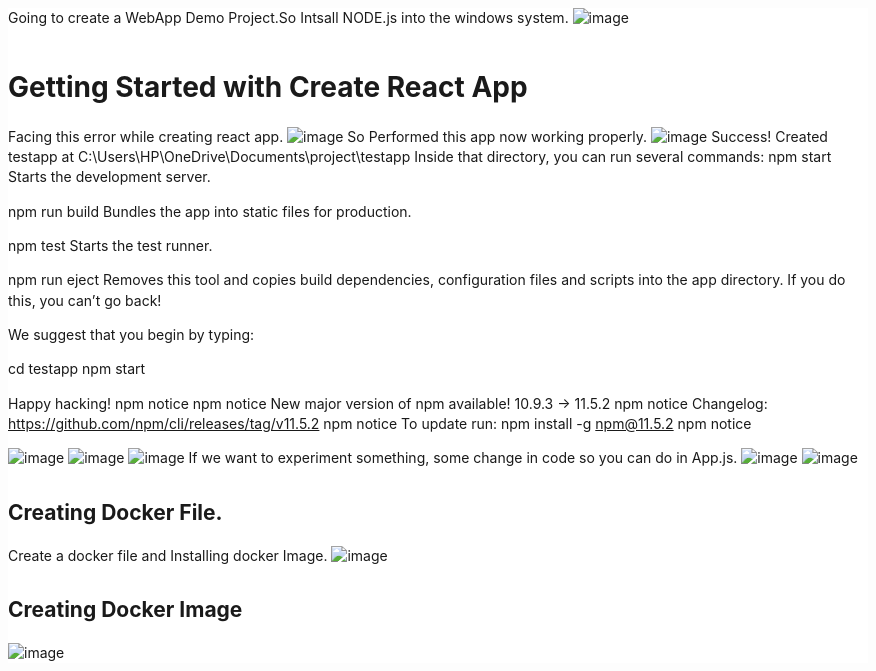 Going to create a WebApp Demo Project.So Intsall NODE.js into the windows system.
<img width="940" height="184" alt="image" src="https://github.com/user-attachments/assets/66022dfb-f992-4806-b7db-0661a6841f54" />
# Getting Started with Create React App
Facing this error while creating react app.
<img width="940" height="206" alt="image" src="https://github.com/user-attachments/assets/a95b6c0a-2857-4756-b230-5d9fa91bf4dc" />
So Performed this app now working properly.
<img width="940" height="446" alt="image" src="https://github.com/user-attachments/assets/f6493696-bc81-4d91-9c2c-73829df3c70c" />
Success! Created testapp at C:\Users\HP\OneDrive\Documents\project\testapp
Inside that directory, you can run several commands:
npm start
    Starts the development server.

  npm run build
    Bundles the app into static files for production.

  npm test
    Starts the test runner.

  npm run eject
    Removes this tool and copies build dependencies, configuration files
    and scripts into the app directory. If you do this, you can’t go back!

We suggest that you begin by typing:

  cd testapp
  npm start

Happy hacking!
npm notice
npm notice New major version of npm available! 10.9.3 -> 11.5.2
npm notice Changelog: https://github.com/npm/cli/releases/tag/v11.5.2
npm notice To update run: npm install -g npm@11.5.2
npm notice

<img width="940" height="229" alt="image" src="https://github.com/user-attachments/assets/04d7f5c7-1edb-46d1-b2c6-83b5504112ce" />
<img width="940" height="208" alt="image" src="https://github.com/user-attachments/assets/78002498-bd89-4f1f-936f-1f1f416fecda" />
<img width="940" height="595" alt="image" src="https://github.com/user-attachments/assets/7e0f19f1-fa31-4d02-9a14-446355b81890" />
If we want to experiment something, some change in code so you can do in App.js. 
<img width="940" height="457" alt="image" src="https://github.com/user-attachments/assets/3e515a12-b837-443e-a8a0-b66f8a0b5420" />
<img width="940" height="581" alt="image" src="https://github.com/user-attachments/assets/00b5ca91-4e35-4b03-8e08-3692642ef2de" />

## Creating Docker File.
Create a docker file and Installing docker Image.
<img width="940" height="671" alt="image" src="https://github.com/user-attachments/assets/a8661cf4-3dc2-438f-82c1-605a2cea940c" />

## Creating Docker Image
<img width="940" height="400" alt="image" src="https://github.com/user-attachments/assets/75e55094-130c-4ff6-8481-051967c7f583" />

**********

Task directions » Show all lines in the entries above where the word "this" appears.

Task result »
Facing this error while creating react app.
So Performed this app now working properly.
    Removes this tool and copies build dependencies, configuration files
    and scripts into the app directory. If you do this, you can’t go back!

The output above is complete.